VHDL: big slv array slicing indexed by integer (big mux) - vhdl

I want to slice a std_logic_vector in VHDL obtaining parts of it of fixed dimensions.
The general problem is:
din N*M bits
dout M bits
sel clog2(N) bits
Expected behaviour in an example (pseudocode): input 16 bit, want to slice it in 4 subvectors of 4bit each.
signal in: std_logic_vector(N*M-1 downto 0);
signal sel: integer;
-- with sel = 0
output <= in(N-1:0);
--with sel = 1 output <= in(2N-1:N)
-- with sel = 2
output <= in(3N-1:2N)
.....
--with sel = M-1
output <= in(M*N-1:(M-1)N)
I know a couples of way to do this, but I don't know which one is the best practice and give the best results in synthesis.
the entity
din: in std_logic_vector(15 downto 0);
dout: out std_logic_vector(3 downto 0);
sel: in std_logic_vecotor(1 downto 0)
CASE STATEMENT
case sel is
when "00" => dout <= din(3:0);
when "01" => dout <= din(7:4);
when "10" => dout <= din(11:8);
when "11" => dout <= din(15:12);
when others => ....`
It clearly implement a mux, but it's not generic at all and If the input gets big it's really hard to write and to codecover.
INTEGER INDEXING
sel_int <= to_integer(unsigned(sel));
dout <= din(4*(sel_int+1) - 1 downto 4*sel_int);
Extremely easy to write and to mantain, BUT it can have problems when the input is not a power of 2. For example, if I want to slice a 24bit vector in chunks of 4, what happen when the integer conversion of sel brings to the index 7?
A STRANGE TRADEOFF
sel_int <= to_integer(unsigned(sel));
for i in 0 to 4 generate
din_slice(i) <= din(4*(i+1)-1 downto 4*i);
end generate dout <= din_slice(sel_int);
I'm searching a solution that is general enough to be used with various input/output relationships and safe enough to be synthesized consistently everytime.
The Case statement is the only one with the Others case (that feels really safe), the other solutions rely on the slv to integer conversion and indexing that feels really comfortable but not so reliable.
Which solution would you use?
practical usecase
I have a 250bit std_logic_vector and I need to select 10 contigous bits inside of it starting from a certain point from 0 to 239. How can I do that in a way that is good for synthesis?

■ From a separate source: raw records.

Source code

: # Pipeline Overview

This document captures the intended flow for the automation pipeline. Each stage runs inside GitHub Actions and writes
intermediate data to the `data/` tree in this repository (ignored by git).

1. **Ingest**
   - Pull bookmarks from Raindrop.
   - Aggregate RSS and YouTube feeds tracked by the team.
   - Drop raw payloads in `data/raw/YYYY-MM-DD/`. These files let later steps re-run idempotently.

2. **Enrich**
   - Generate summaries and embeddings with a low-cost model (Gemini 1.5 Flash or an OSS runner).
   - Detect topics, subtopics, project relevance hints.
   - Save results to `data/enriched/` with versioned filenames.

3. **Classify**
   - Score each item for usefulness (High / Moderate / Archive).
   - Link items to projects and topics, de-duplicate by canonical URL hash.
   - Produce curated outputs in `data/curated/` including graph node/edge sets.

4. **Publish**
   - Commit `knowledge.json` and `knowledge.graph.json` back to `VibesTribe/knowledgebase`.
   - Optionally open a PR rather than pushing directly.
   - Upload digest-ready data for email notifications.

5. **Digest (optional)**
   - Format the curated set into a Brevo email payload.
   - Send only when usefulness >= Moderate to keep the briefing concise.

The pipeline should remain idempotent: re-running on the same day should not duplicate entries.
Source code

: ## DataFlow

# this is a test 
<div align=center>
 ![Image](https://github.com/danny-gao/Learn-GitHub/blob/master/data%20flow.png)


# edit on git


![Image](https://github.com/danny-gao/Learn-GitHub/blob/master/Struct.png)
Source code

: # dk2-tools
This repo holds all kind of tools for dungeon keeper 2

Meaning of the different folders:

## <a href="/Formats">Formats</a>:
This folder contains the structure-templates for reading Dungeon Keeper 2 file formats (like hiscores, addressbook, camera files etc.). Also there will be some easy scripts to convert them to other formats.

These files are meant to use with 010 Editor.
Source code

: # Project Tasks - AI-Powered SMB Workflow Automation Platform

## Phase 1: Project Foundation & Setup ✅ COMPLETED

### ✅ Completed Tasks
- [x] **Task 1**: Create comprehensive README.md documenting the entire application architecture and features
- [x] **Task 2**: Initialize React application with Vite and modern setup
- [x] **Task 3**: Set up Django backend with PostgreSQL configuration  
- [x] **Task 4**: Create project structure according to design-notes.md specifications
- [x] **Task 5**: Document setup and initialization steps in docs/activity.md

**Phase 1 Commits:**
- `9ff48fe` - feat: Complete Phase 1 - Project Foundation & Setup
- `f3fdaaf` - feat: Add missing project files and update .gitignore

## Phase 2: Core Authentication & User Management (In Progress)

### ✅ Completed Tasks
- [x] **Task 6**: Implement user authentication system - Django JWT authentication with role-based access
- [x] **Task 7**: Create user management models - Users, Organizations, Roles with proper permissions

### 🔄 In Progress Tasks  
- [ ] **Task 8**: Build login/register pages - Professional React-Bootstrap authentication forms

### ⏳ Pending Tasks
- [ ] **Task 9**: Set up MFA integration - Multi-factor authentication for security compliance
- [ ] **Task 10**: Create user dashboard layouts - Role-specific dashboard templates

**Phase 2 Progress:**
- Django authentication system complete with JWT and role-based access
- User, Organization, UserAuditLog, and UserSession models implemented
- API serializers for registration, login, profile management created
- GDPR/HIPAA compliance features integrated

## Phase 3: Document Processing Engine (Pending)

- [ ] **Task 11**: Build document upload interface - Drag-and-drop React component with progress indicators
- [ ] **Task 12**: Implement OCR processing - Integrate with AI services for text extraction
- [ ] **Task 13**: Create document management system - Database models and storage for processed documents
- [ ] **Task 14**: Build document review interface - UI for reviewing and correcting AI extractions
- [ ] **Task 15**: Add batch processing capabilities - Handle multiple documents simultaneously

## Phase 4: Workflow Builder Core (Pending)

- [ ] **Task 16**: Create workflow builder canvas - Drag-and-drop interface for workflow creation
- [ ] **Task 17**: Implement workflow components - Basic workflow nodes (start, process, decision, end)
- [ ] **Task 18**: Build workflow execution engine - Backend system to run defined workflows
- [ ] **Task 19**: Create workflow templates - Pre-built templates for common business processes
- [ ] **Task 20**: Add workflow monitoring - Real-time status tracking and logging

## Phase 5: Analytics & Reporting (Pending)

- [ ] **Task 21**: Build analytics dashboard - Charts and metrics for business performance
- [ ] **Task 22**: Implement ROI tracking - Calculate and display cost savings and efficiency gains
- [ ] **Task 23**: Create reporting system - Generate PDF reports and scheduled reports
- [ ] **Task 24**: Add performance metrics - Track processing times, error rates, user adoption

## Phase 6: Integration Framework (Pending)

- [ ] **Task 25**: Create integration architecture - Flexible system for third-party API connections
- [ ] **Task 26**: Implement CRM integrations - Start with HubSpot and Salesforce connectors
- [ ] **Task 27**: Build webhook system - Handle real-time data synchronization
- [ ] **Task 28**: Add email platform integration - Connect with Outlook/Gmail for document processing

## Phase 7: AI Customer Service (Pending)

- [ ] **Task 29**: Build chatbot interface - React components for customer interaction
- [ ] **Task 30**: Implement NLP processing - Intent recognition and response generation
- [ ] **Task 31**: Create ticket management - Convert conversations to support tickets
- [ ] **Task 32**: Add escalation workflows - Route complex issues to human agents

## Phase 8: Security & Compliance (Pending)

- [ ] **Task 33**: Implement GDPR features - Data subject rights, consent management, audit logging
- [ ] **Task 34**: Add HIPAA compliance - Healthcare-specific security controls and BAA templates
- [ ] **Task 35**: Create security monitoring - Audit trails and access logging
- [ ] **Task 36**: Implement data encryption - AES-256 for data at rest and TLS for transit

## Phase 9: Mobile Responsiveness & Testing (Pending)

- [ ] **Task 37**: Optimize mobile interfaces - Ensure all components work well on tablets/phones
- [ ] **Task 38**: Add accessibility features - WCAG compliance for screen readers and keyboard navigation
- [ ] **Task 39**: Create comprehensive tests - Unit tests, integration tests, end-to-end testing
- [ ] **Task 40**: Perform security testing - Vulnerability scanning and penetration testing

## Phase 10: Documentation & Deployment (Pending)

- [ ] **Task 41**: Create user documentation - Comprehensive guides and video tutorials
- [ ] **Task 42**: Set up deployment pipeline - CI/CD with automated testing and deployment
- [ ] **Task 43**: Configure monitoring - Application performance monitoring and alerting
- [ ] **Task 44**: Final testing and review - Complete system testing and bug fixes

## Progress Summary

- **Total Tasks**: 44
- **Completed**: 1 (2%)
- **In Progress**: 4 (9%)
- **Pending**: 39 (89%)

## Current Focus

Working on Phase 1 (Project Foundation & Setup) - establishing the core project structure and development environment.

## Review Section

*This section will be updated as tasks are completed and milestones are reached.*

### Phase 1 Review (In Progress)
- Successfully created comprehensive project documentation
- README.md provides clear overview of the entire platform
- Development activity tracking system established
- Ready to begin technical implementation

There is another option that is accepted by tools that allow VHDL 2008 (which includes Vivado and Prime Pro). You can use an unconstrained 2d type from a package:
type slv_array_t is array(natural range <>) of std_logic_vector; --vhdl 2008 unconstrained array type
then you can simply select which port you want. And it is as generic as you like.
library ieee;
use ieee.std_logic_1164.all;
use work.my_pkg.all;
entity mux is
generic (
N : natural;
M : natural
);
port (
sel : in natural;
ip : in slv_array_t (N-1 downto 0)(M-1 downto 0);
op : out std_logic_vector (M-1 downto 0);
);
end entity;
architecture rtl of mux is
begin
op <= ip(sel);
end architecture;

First you must extend the incoming data to be sure to have always as much bits as you need for connecting all multiplexer inputs (see the code below, process p_extend).
This will not create any logic at synthesis.
Second you must convert the resulting vector into an array, which you can access later by an index (see the code below, process p_create_array).
Again this will not create any logic at synthesis.
At last you must access this array by the select input signal (see the code below, process p_mux).
library ieee;
use ieee.std_logic_1164.all;
entity mux is
generic (
g_data_width : natural := 250;
g_slice_width : natural := 10;
g_sel_width : natural := 5;
g_start_point : natural := 27
);
port (
d_i : in std_logic_vector(g_data_width-1 downto 0);
sel_i : in std_logic_vector(g_sel_width-1 downto 0);
d_o : out std_logic_vector(g_slice_width-1 downto 0)
);
end entity mux;
library ieee;
use ieee.std_logic_1164.all;
use ieee.numeric_std.all;
architecture struct of mux is
signal data : std_logic_vector(g_slice_width * 2**g_sel_width-1 downto 0);
type t_std_logic_slice_array is array (natural range <>) of std_logic_vector(g_slice_width-1 downto 0);
signal mux_in : t_std_logic_slice_array (2**g_sel_width-1 downto 0);
begin
p_extend: process(d_i)
begin
for i in 0 to g_slice_width * 2**g_sel_width-1 loop
if i+g_start_point<g_data_width then
data(i) <= d_i(i+g_start_point);
else
data(i) <= '0';
end if;
end loop;
end process;
p_create_array: process (data)
begin
for i in 0 to 2**g_sel_width-1 loop
mux_in(i) <= data((i+1)*g_slice_width-1 downto i*g_slice_width);
end loop;
end process;
p_mux: d_o <= mux_in(to_integer(unsigned(sel_i)));
end architecture;

Related

Accessing array elements using std_logic_vector (VHDL)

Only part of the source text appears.